= INSTRUCTIONS FOR THE TASK =
Find the line with "- Main script" in the records below. Output exactly from there until after the line with "- Prevents large drawdowns.", without pictures.
(Beginning of SUPPLIED ENTRIES)
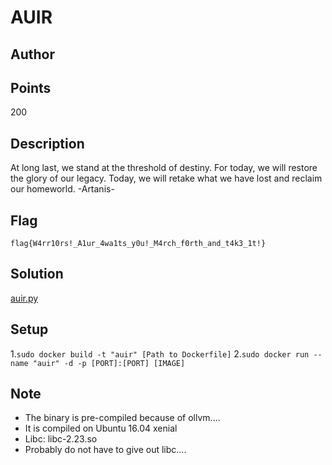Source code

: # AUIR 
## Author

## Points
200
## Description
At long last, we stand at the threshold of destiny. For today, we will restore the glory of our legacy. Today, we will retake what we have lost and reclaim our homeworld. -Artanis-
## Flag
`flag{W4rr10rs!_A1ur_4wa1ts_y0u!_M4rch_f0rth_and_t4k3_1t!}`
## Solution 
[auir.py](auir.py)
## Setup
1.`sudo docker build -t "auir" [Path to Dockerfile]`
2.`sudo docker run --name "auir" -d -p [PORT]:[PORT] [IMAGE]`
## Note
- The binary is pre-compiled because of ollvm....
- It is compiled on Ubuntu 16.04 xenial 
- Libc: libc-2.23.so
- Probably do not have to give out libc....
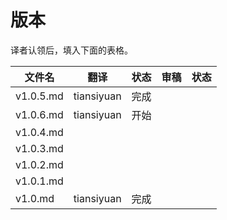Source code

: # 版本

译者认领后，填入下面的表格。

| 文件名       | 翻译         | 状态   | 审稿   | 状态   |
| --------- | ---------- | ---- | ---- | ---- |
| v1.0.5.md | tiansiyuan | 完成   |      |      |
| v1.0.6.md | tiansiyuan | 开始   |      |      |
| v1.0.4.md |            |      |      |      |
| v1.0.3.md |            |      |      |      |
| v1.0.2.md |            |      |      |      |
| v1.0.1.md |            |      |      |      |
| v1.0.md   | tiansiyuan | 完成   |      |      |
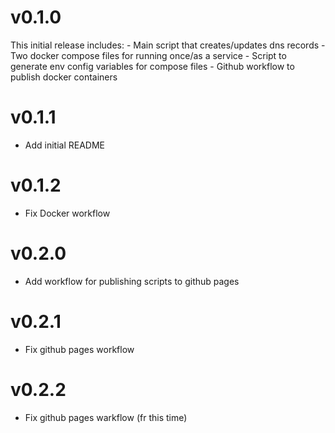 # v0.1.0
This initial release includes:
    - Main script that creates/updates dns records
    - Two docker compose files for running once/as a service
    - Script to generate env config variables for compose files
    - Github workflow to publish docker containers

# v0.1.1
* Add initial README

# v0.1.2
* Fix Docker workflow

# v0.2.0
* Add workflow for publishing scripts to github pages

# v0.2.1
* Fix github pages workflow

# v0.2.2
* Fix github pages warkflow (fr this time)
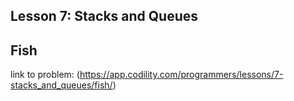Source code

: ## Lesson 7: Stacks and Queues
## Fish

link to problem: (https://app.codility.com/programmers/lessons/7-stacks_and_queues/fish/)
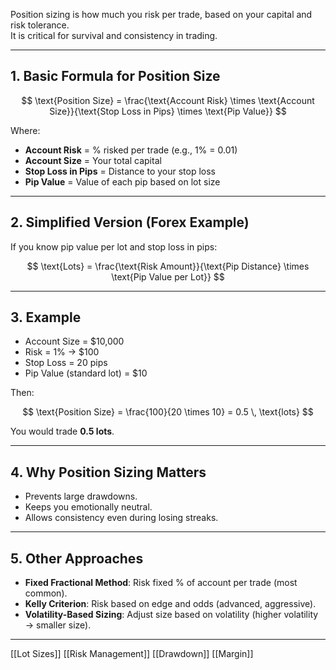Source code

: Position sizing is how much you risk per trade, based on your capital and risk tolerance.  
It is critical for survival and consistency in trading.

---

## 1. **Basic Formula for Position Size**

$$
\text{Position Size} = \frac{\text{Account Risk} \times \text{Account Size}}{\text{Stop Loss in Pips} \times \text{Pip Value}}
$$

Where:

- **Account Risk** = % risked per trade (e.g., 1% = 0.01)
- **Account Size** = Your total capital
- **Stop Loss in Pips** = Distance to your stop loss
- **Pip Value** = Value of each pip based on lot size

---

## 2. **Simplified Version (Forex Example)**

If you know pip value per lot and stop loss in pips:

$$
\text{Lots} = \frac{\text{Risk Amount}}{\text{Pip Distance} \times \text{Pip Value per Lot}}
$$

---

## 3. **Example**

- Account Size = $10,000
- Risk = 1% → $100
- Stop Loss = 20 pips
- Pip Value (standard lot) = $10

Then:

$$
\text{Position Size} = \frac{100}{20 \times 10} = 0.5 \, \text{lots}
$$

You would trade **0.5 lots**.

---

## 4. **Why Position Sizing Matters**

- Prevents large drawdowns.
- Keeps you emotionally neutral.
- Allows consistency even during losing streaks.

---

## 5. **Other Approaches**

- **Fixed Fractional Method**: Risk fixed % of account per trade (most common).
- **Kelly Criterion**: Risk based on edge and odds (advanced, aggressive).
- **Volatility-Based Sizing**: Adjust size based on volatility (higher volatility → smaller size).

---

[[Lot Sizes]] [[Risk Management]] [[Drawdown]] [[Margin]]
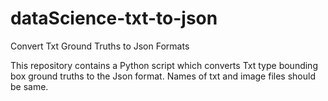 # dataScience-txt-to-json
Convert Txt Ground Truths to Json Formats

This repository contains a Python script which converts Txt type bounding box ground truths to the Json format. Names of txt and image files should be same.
(End of SUPPLIED ENTRIES)
= RESULT OF THIS EXERCISE =
    - Main script that creates/updates dns records
    - Two docker compose files for running once/as a service
    - Script to generate env config variables for compose files
    - Github workflow to publish docker containers

# v0.1.1
* Add initial README

# v0.1.2
* Fix Docker workflow

# v0.2.0
* Add workflow for publishing scripts to github pages

# v0.2.1
* Fix github pages workflow

# v0.2.2
* Fix github pages warkflow (fr this time)
Source code

: ## Lesson 7: Stacks and Queues
## Fish

link to problem: (https://app.codility.com/programmers/lessons/7-stacks_and_queues/fish/)
Source code

: Position sizing is how much you risk per trade, based on your capital and risk tolerance.  
It is critical for survival and consistency in trading.

---

## 1. **Basic Formula for Position Size**

$$
\text{Position Size} = \frac{\text{Account Risk} \times \text{Account Size}}{\text{Stop Loss in Pips} \times \text{Pip Value}}
$$

Where:

- **Account Risk** = % risked per trade (e.g., 1% = 0.01)
- **Account Size** = Your total capital
- **Stop Loss in Pips** = Distance to your stop loss
- **Pip Value** = Value of each pip based on lot size

---

## 2. **Simplified Version (Forex Example)**

If you know pip value per lot and stop loss in pips:

$$
\text{Lots} = \frac{\text{Risk Amount}}{\text{Pip Distance} \times \text{Pip Value per Lot}}
$$

---

## 3. **Example**

- Account Size = $10,000
- Risk = 1% → $100
- Stop Loss = 20 pips
- Pip Value (standard lot) = $10

Then:

$$
\text{Position Size} = \frac{100}{20 \times 10} = 0.5 \, \text{lots}
$$

You would trade **0.5 lots**.

---

## 4. **Why Position Sizing Matters**

- Prevents large drawdowns.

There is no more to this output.